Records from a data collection
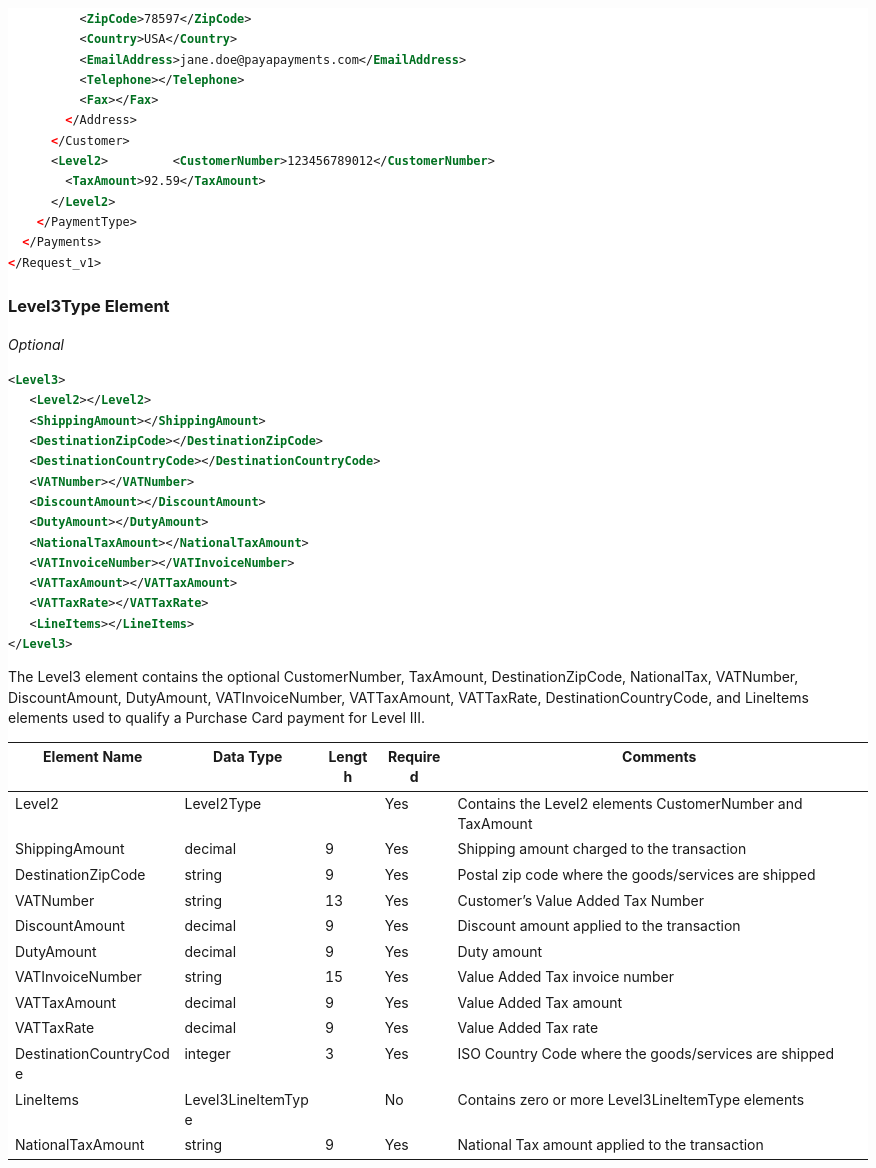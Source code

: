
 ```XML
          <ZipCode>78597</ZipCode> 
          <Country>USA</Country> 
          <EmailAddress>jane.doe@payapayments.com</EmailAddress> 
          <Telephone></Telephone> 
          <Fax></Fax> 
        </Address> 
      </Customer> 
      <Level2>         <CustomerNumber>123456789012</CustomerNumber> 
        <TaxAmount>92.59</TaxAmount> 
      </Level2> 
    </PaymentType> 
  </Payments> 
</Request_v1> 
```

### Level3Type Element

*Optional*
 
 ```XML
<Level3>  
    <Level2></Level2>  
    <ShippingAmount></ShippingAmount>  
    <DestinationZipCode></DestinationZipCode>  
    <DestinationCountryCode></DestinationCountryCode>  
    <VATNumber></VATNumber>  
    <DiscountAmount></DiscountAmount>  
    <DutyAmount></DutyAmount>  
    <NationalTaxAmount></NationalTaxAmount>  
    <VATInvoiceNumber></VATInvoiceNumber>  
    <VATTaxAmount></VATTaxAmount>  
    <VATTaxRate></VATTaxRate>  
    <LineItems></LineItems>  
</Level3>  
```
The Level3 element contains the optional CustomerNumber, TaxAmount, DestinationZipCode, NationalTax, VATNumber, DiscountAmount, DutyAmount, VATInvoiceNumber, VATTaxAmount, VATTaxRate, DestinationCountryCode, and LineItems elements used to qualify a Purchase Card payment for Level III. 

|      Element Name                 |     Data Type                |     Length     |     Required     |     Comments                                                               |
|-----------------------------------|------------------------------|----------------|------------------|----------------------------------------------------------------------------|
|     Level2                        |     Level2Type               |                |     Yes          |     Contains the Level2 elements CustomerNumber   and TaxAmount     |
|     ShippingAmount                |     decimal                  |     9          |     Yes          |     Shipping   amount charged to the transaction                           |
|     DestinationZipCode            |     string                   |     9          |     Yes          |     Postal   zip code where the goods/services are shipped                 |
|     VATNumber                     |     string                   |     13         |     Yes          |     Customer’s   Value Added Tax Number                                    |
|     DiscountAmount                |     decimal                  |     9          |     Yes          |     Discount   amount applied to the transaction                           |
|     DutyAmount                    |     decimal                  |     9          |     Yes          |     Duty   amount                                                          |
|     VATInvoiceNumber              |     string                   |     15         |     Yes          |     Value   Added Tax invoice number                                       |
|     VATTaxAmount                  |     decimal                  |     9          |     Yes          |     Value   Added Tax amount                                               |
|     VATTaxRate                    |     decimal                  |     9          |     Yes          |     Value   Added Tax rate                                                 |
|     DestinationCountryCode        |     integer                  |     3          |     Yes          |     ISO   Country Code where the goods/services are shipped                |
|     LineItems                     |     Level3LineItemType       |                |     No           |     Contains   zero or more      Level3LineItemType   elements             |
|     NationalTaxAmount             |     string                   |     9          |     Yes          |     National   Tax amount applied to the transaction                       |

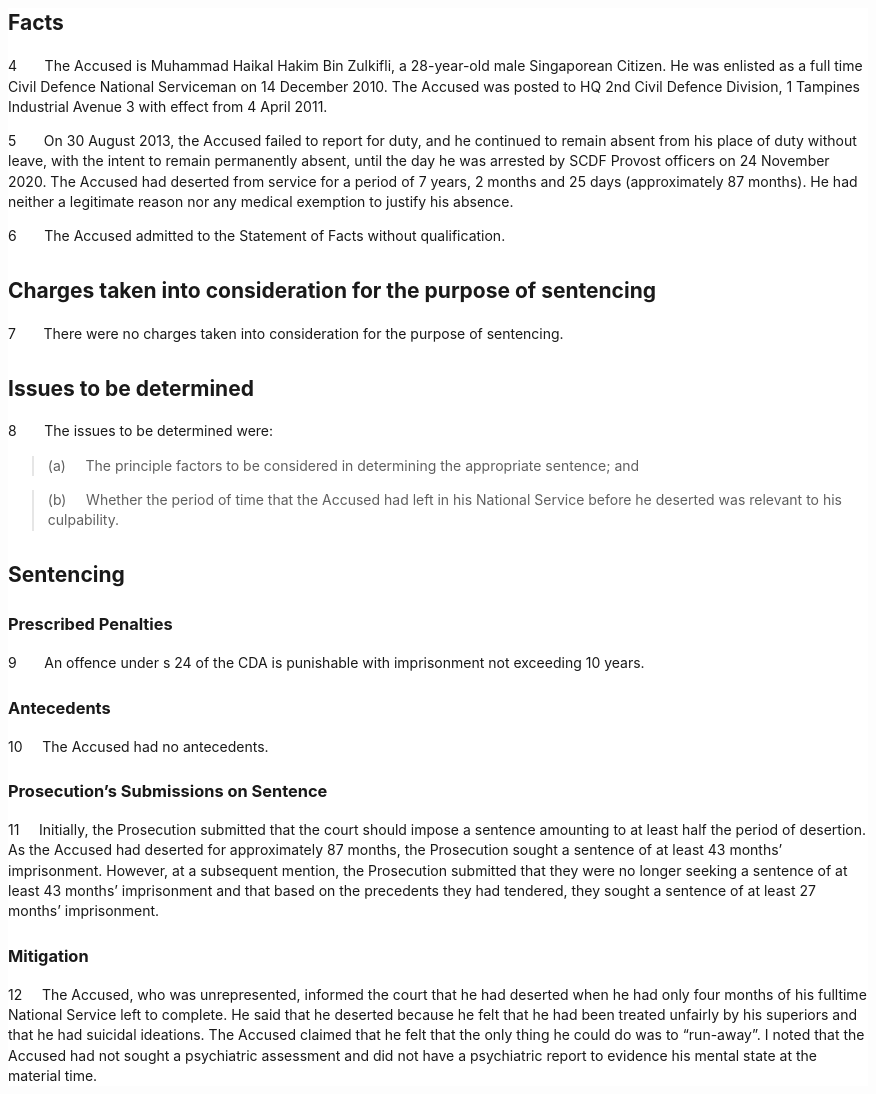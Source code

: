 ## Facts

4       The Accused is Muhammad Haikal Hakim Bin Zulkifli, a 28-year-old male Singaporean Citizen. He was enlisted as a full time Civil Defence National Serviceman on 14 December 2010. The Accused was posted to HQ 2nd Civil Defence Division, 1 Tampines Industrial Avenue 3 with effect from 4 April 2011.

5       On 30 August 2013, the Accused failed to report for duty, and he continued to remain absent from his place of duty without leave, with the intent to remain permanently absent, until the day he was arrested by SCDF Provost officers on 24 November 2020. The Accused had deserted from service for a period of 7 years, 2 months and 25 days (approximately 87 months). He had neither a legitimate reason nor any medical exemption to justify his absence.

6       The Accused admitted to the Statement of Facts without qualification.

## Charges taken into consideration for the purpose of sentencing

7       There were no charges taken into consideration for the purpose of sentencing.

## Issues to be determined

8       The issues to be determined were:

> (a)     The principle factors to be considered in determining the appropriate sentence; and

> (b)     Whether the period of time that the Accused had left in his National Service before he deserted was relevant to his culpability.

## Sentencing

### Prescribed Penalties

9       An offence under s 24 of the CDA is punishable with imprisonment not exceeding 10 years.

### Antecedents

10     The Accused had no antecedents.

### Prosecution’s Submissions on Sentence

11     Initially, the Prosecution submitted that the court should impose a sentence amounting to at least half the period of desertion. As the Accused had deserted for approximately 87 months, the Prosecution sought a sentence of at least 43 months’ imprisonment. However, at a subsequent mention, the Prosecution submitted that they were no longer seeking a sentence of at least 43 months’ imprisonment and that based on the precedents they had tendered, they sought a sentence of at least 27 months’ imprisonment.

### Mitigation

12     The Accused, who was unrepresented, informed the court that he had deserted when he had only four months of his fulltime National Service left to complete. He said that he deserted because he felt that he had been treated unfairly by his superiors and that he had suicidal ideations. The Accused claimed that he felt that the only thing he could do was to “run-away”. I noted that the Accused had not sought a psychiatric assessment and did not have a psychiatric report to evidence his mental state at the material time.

■ WHAT YOU WILL DO ■
Leave nothing out but the pictures when transcribing the records.

■ RESPONSE AREA ■
Source code

:
 ```XML
          <ZipCode>78597</ZipCode> 
          <Country>USA</Country> 
          <EmailAddress>jane.doe@payapayments.com</EmailAddress> 
          <Telephone></Telephone> 
          <Fax></Fax> 
        </Address> 
      </Customer> 
      <Level2>         <CustomerNumber>123456789012</CustomerNumber> 
        <TaxAmount>92.59</TaxAmount> 
      </Level2> 
    </PaymentType> 
  </Payments> 
</Request_v1> 
```

### Level3Type Element

*Optional*
 
 ```XML
<Level3>  
    <Level2></Level2>  
    <ShippingAmount></ShippingAmount>  
    <DestinationZipCode></DestinationZipCode>  
    <DestinationCountryCode></DestinationCountryCode>  
    <VATNumber></VATNumber>  
    <DiscountAmount></DiscountAmount>  
    <DutyAmount></DutyAmount>  
    <NationalTaxAmount></NationalTaxAmount>  
    <VATInvoiceNumber></VATInvoiceNumber>  
    <VATTaxAmount></VATTaxAmount>  
    <VATTaxRate></VATTaxRate>  
    <LineItems></LineItems>  
</Level3>  
```
The Level3 element contains the optional CustomerNumber, TaxAmount, DestinationZipCode, NationalTax, VATNumber, DiscountAmount, DutyAmount, VATInvoiceNumber, VATTaxAmount, VATTaxRate, DestinationCountryCode, and LineItems elements used to qualify a Purchase Card payment for Level III. 

|      Element Name                 |     Data Type                |     Length     |     Required     |     Comments                                                               |
|-----------------------------------|------------------------------|----------------|------------------|----------------------------------------------------------------------------|
|     Level2                        |     Level2Type               |                |     Yes          |     Contains the Level2 elements CustomerNumber   and TaxAmount     |
|     ShippingAmount                |     decimal                  |     9          |     Yes          |     Shipping   amount charged to the transaction                           |
|     DestinationZipCode            |     string                   |     9          |     Yes          |     Postal   zip code where the goods/services are shipped                 |
|     VATNumber                     |     string                   |     13         |     Yes          |     Customer’s   Value Added Tax Number                                    |
|     DiscountAmount                |     decimal                  |     9          |     Yes          |     Discount   amount applied to the transaction                           |
|     DutyAmount                    |     decimal                  |     9          |     Yes          |     Duty   amount                                                          |
|     VATInvoiceNumber              |     string                   |     15         |     Yes          |     Value   Added Tax invoice number                                       |
|     VATTaxAmount                  |     decimal                  |     9          |     Yes          |     Value   Added Tax amount                                               |
|     VATTaxRate                    |     decimal                  |     9          |     Yes          |     Value   Added Tax rate                                                 |
|     DestinationCountryCode        |     integer                  |     3          |     Yes          |     ISO   Country Code where the goods/services are shipped                |
|     LineItems                     |     Level3LineItemType       |                |     No           |     Contains   zero or more      Level3LineItemType   elements             |
|     NationalTaxAmount             |     string                   |     9          |     Yes          |     National   Tax amount applied to the transaction                       |

Source code

: ## Facts

4       The Accused is Muhammad Haikal Hakim Bin Zulkifli, a 28-year-old male Singaporean Citizen. He was enlisted as a full time Civil Defence National Serviceman on 14 December 2010. The Accused was posted to HQ 2nd Civil Defence Division, 1 Tampines Industrial Avenue 3 with effect from 4 April 2011.

5       On 30 August 2013, the Accused failed to report for duty, and he continued to remain absent from his place of duty without leave, with the intent to remain permanently absent, until the day he was arrested by SCDF Provost officers on 24 November 2020. The Accused had deserted from service for a period of 7 years, 2 months and 25 days (approximately 87 months). He had neither a legitimate reason nor any medical exemption to justify his absence.

6       The Accused admitted to the Statement of Facts without qualification.

## Charges taken into consideration for the purpose of sentencing

7       There were no charges taken into consideration for the purpose of sentencing.

## Issues to be determined

8       The issues to be determined were:

> (a)     The principle factors to be considered in determining the appropriate sentence; and

> (b)     Whether the period of time that the Accused had left in his National Service before he deserted was relevant to his culpability.

## Sentencing

### Prescribed Penalties

9       An offence under s 24 of the CDA is punishable with imprisonment not exceeding 10 years.

### Antecedents

10     The Accused had no antecedents.

### Prosecution’s Submissions on Sentence

11     Initially, the Prosecution submitted that the court should impose a sentence amounting to at least half the period of desertion. As the Accused had deserted for approximately 87 months, the Prosecution sought a sentence of at least 43 months’ imprisonment. However, at a subsequent mention, the Prosecution submitted that they were no longer seeking a sentence of at least 43 months’ imprisonment and that based on the precedents they had tendered, they sought a sentence of at least 27 months’ imprisonment.

### Mitigation

12     The Accused, who was unrepresented, informed the court that he had deserted when he had only four months of his fulltime National Service left to complete. He said that he deserted because he felt that he had been treated unfairly by his superiors and that he had suicidal ideations. The Accused claimed that he felt that the only thing he could do was to “run-away”. I noted that the Accused had not sought a psychiatric assessment and did not have a psychiatric report to evidence his mental state at the material time.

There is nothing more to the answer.